Head Coach | St. Cloud State ’93 | Crookston, Minn.
Key Statistics: If the Mavericks finish below .500 this season, it will be a first for their new coach. He spent 14 seasons as the head coach of the United States Hockey League’s Omaha Lancers and never had a losing record, recording 529 wins and three national titles, making him the most successful coach in USHL history. He is just the third head coach to man the space behind the bench at Minnesota State.
What He Does: After stints as an assistant at St. Cloud State, Minnesota, and Nebraska Omaha, Hastings still getting used to life in Mankato, living in a hotel as he and his family close on a house. But a little uneasiness is a good thing in most situations, he feels. “Hopefully we continue to do things a little better every day,” Hastings said. “If you get comfortable, that’s when things start to go in the other direction.” After taking the job in mid-April, Hastings met with the returning players and decided to retain two of Troy Jutting’s assistant coaches (Darren Blue and Todd Knott), so while there’s not complete comfort just yet, there’s at least some familiarity.
The Bigger Picture: Some thought Hastings would never leave Nebraska and considered him the heir apparent to Dean Blais at UNO. But the member of the Omaha Sports Hall of Fame savors the return to his home state. As Blais’ assistant for the last three seasons, Hastings got to know a little bit about Minnesota State from the opposite bench—he likes the fact two freshmen were the leading scorers last season, but says they’re probably not deep enough weather sophomore slumps. Hastings also feels the goaltending duo of senior Phil Cook and incoming freshman Stephon Williams will lead to healthy competition for the top spot in the crease. Mostly, he envisions some serious motivation to move up in the WCHA standings. “This team has finished 11th the last couple years,” he said, “so I think they’re extremely motivated to make sure that doesn’t happen again.”
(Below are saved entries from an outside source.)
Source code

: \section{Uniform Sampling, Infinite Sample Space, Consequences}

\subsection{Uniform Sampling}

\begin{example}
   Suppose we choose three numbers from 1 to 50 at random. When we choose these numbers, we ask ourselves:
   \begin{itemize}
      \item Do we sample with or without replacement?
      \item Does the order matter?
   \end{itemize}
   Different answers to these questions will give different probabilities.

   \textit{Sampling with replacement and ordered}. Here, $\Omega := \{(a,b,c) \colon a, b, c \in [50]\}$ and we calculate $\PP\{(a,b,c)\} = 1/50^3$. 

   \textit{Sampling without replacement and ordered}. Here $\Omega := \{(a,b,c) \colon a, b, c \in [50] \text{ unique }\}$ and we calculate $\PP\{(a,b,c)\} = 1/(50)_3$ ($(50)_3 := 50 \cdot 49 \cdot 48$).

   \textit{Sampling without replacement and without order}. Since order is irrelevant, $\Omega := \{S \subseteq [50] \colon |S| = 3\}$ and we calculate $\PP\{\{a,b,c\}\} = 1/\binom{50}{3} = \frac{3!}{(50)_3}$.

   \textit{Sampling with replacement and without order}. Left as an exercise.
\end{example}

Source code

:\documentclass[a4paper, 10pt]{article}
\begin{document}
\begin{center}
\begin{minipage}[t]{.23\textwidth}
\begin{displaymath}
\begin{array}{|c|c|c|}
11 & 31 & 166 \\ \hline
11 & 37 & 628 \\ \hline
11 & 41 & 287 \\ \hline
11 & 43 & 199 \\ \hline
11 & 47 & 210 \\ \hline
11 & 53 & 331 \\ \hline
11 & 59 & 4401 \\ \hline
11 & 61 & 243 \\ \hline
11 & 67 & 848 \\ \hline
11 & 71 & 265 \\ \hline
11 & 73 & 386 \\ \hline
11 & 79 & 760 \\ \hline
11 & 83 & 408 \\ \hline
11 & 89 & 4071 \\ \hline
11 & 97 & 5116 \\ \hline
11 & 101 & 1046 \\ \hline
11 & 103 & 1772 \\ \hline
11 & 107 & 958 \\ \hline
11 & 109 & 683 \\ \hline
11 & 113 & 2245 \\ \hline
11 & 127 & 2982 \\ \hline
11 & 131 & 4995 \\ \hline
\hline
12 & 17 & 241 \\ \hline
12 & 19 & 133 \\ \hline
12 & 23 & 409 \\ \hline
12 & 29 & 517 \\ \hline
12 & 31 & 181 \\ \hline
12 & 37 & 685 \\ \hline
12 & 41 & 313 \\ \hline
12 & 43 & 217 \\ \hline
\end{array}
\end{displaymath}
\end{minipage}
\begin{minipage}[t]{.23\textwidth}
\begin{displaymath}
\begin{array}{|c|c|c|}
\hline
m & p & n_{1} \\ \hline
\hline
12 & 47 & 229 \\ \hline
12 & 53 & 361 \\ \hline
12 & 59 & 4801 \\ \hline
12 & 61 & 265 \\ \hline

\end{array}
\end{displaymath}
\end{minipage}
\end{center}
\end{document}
Hastings on having a flexible style that favors puck possession: “Good coaches adjust to their abilities. But if you can hang a crooked number up there on the scoreboard on a consistent basis, it’s easier to stretch the ice. There are lot of ways the puck can get over the goal line and sometimes that’s pretty, sometimes it’s not. The puck is a hard thing to get a hold of, so hopefully when we do, we can hold onto it a little bit.”